「生野学園に出会えた奇跡」

女子 母 (奨学金作文より)

娘はずっといい子でした。母子家庭で子ども四人を育てる私がほとんど家にいない、居てもゆっくり話を聞いてやる事さえしない、そんな家庭でした。何か、人に認められる様な事、仕事をするのが正しいとか、白黒思考の私が主の家の中で娘は、小さなお母さん役をやっていました。
 そんな娘の体調不良が続き、あちこちの病院をまわったところ、心因性とわかり、たどり着いた病院の先生が娘に貸して下さった本が「生きるための学校」でした。「こういうのって、いい事しか書いてないと思うし。」と言いながら体験を申し込んだのは娘本人でした。他の学校のオープンスクールにも行って比べて生野学園に行くと決めたので、なんとしても行かせてやりたいと思ったが学費が払えない。すると学園から高星奨学金のお話を頂きました。
 はじめは親会に行く交通費も払えず、娘を学園に預けっぱなしにしていました。週末帰宅する娘も、学園での様子を話してくれないので少し心配していたのですが、ある日娘がテレビを見て、楽しそうに声を出して笑ったのです。2年ほど娘の笑い声を聞いていなかったので、私は泣いてしまいました。その後は、安心して学園へ送り出しました。しばらく娘を学園に任せっきりにしていた気がします。
 家計が苦しいのを言い訳にして親会へはあまり行かずにいると、娘が家に帰りたくないとスタッフに相談する様になりました。その頃家では下の妹が登校しぶりをして暴れており、私はただなだめたりすかしたり、どうしていいかわからない状態だったのです。本当は寮生活で疲れている娘をゆっくり休ませてやらなければいけないところですが、私は娘が安らげる家を作ってやる事が出来ませんでした。娘は、またいい子を演じながら耐えてくれました。でも以前と違ったのは、学園に戻るとスタッフが話を聞いてくれていました。娘の苦しい思いを、すぐに察知して寄り添って下さるスタッフがいました。娘はスタッフに見守ってもらいながら、親の私より先に成長していきました。

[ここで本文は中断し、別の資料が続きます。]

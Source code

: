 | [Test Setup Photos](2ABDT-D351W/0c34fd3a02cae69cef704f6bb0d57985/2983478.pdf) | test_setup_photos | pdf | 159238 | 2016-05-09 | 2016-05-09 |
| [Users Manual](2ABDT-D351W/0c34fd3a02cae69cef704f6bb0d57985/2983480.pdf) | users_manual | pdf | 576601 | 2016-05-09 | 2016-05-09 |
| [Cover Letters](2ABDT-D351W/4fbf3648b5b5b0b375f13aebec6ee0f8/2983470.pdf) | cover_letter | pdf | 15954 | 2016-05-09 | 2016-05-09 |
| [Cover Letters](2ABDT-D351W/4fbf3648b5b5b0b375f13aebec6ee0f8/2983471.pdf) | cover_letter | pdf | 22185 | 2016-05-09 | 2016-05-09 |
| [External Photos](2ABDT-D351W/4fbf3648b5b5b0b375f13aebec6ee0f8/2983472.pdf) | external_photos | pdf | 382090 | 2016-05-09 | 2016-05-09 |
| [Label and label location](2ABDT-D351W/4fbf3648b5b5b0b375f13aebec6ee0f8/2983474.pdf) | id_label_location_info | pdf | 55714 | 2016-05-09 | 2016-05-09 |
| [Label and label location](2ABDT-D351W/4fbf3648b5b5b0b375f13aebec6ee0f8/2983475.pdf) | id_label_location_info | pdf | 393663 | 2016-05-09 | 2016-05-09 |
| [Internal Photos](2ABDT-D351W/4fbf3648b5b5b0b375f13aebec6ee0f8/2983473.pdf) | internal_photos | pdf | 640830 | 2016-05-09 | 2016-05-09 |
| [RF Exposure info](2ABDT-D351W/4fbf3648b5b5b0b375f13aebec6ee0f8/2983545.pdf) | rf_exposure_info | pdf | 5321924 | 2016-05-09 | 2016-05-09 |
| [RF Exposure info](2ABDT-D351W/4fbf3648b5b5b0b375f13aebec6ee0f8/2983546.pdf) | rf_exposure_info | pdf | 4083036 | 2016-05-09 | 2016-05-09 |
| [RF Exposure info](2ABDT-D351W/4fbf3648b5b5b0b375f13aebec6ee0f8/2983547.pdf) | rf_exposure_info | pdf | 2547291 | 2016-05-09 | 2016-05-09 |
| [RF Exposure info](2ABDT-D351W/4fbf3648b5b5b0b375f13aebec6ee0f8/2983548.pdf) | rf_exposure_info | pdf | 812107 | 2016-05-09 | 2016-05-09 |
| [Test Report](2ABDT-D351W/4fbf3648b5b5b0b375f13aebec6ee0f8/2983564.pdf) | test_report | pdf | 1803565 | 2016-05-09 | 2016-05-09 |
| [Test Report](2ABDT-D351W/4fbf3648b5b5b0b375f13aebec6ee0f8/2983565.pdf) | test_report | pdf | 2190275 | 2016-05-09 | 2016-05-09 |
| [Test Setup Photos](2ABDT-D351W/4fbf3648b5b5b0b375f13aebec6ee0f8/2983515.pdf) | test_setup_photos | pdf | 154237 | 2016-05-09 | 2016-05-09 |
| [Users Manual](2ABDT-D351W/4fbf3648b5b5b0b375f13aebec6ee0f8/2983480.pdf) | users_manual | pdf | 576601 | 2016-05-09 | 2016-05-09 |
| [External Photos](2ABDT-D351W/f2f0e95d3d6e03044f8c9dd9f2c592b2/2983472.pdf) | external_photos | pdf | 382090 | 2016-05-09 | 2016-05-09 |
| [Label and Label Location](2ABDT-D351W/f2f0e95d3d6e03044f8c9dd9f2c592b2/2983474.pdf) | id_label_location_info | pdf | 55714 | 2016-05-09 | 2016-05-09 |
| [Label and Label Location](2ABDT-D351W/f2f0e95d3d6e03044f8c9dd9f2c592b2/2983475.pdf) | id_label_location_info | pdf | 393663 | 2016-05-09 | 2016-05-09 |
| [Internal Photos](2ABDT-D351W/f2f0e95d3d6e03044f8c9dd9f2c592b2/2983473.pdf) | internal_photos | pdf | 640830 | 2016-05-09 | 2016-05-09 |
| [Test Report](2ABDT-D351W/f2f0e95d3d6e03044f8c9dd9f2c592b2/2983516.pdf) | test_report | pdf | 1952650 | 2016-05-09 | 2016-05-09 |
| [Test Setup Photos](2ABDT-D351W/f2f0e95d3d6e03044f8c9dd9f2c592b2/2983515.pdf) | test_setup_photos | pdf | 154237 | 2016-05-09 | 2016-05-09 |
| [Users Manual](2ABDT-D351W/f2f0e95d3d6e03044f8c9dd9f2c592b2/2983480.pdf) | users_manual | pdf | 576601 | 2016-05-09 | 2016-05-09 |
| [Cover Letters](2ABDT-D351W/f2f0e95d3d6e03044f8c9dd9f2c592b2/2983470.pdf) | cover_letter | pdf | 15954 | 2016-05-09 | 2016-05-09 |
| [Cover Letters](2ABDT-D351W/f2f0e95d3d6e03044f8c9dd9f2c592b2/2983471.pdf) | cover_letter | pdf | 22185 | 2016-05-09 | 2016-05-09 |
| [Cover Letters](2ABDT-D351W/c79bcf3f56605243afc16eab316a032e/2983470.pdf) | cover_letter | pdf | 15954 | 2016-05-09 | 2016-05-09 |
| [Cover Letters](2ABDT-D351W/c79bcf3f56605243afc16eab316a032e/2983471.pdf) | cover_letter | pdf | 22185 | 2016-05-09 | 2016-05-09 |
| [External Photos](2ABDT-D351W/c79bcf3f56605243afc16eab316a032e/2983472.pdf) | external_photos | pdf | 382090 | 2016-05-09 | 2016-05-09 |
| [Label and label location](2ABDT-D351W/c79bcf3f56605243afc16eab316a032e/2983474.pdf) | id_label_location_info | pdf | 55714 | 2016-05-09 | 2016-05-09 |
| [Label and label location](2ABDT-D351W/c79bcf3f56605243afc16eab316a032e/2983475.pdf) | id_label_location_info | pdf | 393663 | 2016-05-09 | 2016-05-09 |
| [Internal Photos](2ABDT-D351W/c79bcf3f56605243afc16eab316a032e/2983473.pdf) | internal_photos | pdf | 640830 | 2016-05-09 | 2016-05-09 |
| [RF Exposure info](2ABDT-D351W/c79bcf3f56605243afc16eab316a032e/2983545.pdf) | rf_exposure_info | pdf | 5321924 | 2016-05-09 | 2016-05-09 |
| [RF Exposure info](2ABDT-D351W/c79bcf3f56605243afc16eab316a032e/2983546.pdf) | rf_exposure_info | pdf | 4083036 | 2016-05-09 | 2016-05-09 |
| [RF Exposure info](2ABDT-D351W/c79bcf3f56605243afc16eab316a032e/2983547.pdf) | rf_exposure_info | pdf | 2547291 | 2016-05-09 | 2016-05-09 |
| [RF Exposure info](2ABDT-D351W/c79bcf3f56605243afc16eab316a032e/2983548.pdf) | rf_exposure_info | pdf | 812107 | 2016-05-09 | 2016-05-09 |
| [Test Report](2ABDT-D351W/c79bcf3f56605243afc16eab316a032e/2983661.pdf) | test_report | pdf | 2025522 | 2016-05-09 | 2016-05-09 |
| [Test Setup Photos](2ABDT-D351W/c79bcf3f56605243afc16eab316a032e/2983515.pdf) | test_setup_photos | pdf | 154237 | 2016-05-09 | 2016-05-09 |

 もの心ついた頃から、我慢する事やいい子でいる事で家族の調整役をしてきた娘は、自分の思いを言葉で伝える事が苦手でした。学園のスタッフは、そんな娘の心を少しずつ、丁寧に、支えたり、引っ張ったり、押したりして下さったのでしょう。娘が少しずつ話をする様に変わってきました。同時にどんどん笑う様になっていきました。           
 私は娘の変化に喜びながら、親として何もしていない自分に気付きました。私は娘が生野学園に入る前と何も変わっていません。これではいけないと思い、毎月行っていた心理療法を中止して費用を親会参加費に使いました。すると他の親御さんから、スタッフが子ども達にどのように接しているかを聞いたり、直接スタッフから学園での様子を教えてもらえ、娘の悩み事や心の状態を知る事が出来、はじめて生野学園に入れて良かったと思いました。
 3年になり、どんどん娘が変わっていきました。家では昼夜逆転してはいるものの、気持ちは学園での生活に向いているのがわかりました。何かをしようとしている娘がいました。何をしようとしているのか全くわからなかったのですが、何だかとても強くなっていく様でした。そして私に相談もせず、専門学校を受験し進路を決めていました。卒業が近づき、卒展に行こうと思った私が娘から言われたのは「来てほしくない。」でした。私は、娘との関係がうまくいっていない上に娘から拒絶されたと感じて悲しくて泣いていました。するとスタッフから電話があり、「お母さん、気にせず来てやって下さい。」と仰って下さいました。後悔した娘が思い直して、モヤモヤをスタッフに相談したとの事でした。
 当日のライブでは、スタッフにピアノ伴奏してもらい娘が独唱していました。それも、母親への感謝の気持ちを表した曲でした。何も知らずに行った私は感激と、人前で堂々と歌う娘の成長した姿に涙が止まりませんでした。子どもの学校行事でこんなに号泣する事ってあるでしょうか。今まで娘が、どれだけ学園の仲間やスタッフと、かけがえの無い時間を過ごしてきたかを思うと、今でも胸が熱くなります。生野学園のすばらしいスタッフの方々から、人を信じる事と自分を信じる事を教えて頂き、娘は生まれ変わりました。枯れかけていた花が力いっぱい咲いている様です。卒業式の娘の泣きながら笑う顔は、自信に満ちてキラキラと輝いていました。子ども達に寄り添い、一緒に悩み、つきあって下さった学園スタッフには、いくら感謝してもしきれません。
 生野学園に出会えていなければ、私達親子はどうなっていたか考えると寒気がします。生野学園に出会えた奇跡と高星奨学金を受けられた幸運にも恵まれ、OBとして、これから恩返しがしたいと心から思っています。学園の皆様、本当にありがとうございました。